Exercise inputs below:

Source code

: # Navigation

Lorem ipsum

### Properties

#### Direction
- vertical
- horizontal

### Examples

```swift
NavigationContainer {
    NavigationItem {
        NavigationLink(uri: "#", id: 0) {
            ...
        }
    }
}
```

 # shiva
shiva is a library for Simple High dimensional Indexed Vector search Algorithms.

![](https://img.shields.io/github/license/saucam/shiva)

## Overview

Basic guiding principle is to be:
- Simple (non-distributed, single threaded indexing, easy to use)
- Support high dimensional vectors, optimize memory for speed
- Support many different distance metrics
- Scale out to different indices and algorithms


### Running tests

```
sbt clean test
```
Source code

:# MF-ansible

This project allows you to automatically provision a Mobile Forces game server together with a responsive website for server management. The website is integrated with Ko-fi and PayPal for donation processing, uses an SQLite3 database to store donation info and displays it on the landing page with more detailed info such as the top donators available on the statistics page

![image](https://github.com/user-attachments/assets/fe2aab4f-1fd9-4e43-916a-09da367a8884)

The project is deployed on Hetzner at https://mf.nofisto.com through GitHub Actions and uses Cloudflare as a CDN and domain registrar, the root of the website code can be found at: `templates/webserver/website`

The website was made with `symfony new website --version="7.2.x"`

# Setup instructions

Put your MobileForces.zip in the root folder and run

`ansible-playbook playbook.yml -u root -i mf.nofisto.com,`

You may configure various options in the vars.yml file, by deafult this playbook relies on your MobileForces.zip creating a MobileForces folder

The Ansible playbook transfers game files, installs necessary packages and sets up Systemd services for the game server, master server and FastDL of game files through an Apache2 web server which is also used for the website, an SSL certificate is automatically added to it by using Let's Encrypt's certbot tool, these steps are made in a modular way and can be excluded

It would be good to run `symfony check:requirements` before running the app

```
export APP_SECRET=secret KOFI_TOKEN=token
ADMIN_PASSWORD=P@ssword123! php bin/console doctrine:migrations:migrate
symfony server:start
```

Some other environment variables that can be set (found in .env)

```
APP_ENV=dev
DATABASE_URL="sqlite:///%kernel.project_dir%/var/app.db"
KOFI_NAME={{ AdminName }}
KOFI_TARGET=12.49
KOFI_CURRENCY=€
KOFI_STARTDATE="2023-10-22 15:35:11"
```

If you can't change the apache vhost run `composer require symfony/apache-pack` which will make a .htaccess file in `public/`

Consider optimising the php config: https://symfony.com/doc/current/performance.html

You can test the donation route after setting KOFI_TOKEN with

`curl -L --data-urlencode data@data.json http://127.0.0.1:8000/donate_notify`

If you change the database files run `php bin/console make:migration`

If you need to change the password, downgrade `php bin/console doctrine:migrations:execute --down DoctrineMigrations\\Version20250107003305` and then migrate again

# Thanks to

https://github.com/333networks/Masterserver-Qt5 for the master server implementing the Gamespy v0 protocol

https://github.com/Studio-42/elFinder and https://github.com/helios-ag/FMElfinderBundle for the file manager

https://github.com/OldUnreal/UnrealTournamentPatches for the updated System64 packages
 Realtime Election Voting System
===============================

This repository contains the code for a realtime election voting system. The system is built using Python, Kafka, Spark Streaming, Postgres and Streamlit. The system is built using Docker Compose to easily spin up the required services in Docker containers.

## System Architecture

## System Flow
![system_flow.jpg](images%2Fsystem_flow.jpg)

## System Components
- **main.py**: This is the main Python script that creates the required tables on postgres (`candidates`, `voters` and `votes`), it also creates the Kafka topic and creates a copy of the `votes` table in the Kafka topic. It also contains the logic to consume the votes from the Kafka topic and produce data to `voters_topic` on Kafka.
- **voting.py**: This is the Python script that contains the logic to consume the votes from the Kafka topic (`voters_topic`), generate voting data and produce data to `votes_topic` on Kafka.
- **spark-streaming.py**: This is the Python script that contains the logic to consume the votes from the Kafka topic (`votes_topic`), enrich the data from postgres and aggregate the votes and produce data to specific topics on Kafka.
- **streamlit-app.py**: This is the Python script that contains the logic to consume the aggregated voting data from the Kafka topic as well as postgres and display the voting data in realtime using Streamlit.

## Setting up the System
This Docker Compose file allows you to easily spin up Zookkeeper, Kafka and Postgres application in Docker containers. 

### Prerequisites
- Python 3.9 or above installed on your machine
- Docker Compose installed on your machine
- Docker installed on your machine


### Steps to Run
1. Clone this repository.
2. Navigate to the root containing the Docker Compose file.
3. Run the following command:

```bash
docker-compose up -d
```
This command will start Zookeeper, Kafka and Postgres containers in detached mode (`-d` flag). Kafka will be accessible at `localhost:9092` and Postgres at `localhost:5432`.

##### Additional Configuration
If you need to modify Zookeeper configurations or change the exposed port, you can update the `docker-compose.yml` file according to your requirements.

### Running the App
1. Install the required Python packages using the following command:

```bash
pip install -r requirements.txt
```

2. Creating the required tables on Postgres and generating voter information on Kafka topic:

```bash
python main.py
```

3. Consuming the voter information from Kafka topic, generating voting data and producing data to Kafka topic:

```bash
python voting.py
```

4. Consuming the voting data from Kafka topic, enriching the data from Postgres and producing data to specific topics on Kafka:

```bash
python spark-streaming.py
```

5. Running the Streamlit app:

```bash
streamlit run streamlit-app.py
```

End of Exercise inputs.

What to work on: Every line of the data must appear again in the answer, exactly as written.

Written answer:
Source code

: # Navigation

Lorem ipsum

### Properties

#### Direction
- vertical
- horizontal

### Examples

```swift
NavigationContainer {
    NavigationItem {
        NavigationLink(uri: "#", id: 0) {
            ...
        }
    }
}
```

 # shiva
shiva is a library for Simple High dimensional Indexed Vector search Algorithms.

![](https://img.shields.io/github/license/saucam/shiva)

## Overview

Basic guiding principle is to be:
- Simple (non-distributed, single threaded indexing, easy to use)
- Support high dimensional vectors, optimize memory for speed
- Support many different distance metrics
- Scale out to different indices and algorithms


### Running tests

```
sbt clean test
```
Source code

:# MF-ansible

This project allows you to automatically provision a Mobile Forces game server together with a responsive website for server management. The website is integrated with Ko-fi and PayPal for donation processing, uses an SQLite3 database to store donation info and displays it on the landing page with more detailed info such as the top donators available on the statistics page

![image](https://github.com/user-attachments/assets/fe2aab4f-1fd9-4e43-916a-09da367a8884)

The project is deployed on Hetzner at https://mf.nofisto.com through GitHub Actions and uses Cloudflare as a CDN and domain registrar, the root of the website code can be found at: `templates/webserver/website`

The website was made with `symfony new website --version="7.2.x"`

# Setup instructions

Put your MobileForces.zip in the root folder and run

`ansible-playbook playbook.yml -u root -i mf.nofisto.com,`

You may configure various options in the vars.yml file, by deafult this playbook relies on your MobileForces.zip creating a MobileForces folder

The Ansible playbook transfers game files, installs necessary packages and sets up Systemd services for the game server, master server and FastDL of game files through an Apache2 web server which is also used for the website, an SSL certificate is automatically added to it by using Let's Encrypt's certbot tool, these steps are made in a modular way and can be excluded

It would be good to run `symfony check:requirements` before running the app

```
export APP_SECRET=secret KOFI_TOKEN=token
ADMIN_PASSWORD=P@ssword123! php bin/console doctrine:migrations:migrate
symfony server:start
```

Some other environment variables that can be set (found in .env)

```
APP_ENV=dev
DATABASE_URL="sqlite:///%kernel.project_dir%/var/app.db"
KOFI_NAME={{ AdminName }}
KOFI_TARGET=12.49
KOFI_CURRENCY=€
KOFI_STARTDATE="2023-10-22 15:35:11"
```

If you can't change the apache vhost run `composer require symfony/apache-pack` which will make a .htaccess file in `public/`

Consider optimising the php config: https://symfony.com/doc/current/performance.html

You can test the donation route after setting KOFI_TOKEN with

`curl -L --data-urlencode data@data.json http://127.0.0.1:8000/donate_notify`

If you change the database files run `php bin/console make:migration`

If you need to change the password, downgrade `php bin/console doctrine:migrations:execute --down DoctrineMigrations\\Version20250107003305` and then migrate again

# Thanks to

https://github.com/333networks/Masterserver-Qt5 for the master server implementing the Gamespy v0 protocol

https://github.com/Studio-42/elFinder and https://github.com/helios-ag/FMElfinderBundle for the file manager

https://github.com/OldUnreal/UnrealTournamentPatches for the updated System64 packages
 Realtime Election Voting System
===============================

This repository contains the code for a realtime election voting system. The system is built using Python, Kafka, Spark Streaming, Postgres and Streamlit. The system is built using Docker Compose to easily spin up the required services in Docker containers.

## System Architecture

## System Flow
![system_flow.jpg](images%2Fsystem_flow.jpg)

## System Components
- **main.py**: This is the main Python script that creates the required tables on postgres (`candidates`, `voters` and `votes`), it also creates the Kafka topic and creates a copy of the `votes` table in the Kafka topic. It also contains the logic to consume the votes from the Kafka topic and produce data to `voters_topic` on Kafka.
- **voting.py**: This is the Python script that contains the logic to consume the votes from the Kafka topic (`voters_topic`), generate voting data and produce data to `votes_topic` on Kafka.
- **spark-streaming.py**: This is the Python script that contains the logic to consume the votes from the Kafka topic (`votes_topic`), enrich the data from postgres and aggregate the votes and produce data to specific topics on Kafka.
- **streamlit-app.py**: This is the Python script that contains the logic to consume the aggregated voting data from the Kafka topic as well as postgres and display the voting data in realtime using Streamlit.

## Setting up the System
This Docker Compose file allows you to easily spin up Zookkeeper, Kafka and Postgres application in Docker containers. 

### Prerequisites
- Python 3.9 or above installed on your machine
- Docker Compose installed on your machine
- Docker installed on your machine


### Steps to Run
1. Clone this repository.
2. Navigate to the root containing the Docker Compose file.
3. Run the following command:

```bash
docker-compose up -d
```
This command will start Zookeeper, Kafka and Postgres containers in detached mode (`-d` flag). Kafka will be accessible at `localhost:9092` and Postgres at `localhost:5432`.

##### Additional Configuration
If you need to modify Zookeeper configurations or change the exposed port, you can update the `docker-compose.yml` file according to your requirements.

### Running the App
1. Install the required Python packages using the following command:

```bash
pip install -r requirements.txt
```

2. Creating the required tables on Postgres and generating voter information on Kafka topic:

```bash
python main.py
```

3. Consuming the voter information from Kafka topic, generating voting data and producing data to Kafka topic:

```bash
python voting.py
```

4. Consuming the voting data from Kafka topic, enriching the data from Postgres and producing data to specific topics on Kafka:

```bash
python spark-streaming.py
```

5. Running the Streamlit app:

```bash
streamlit run streamlit-app.py
```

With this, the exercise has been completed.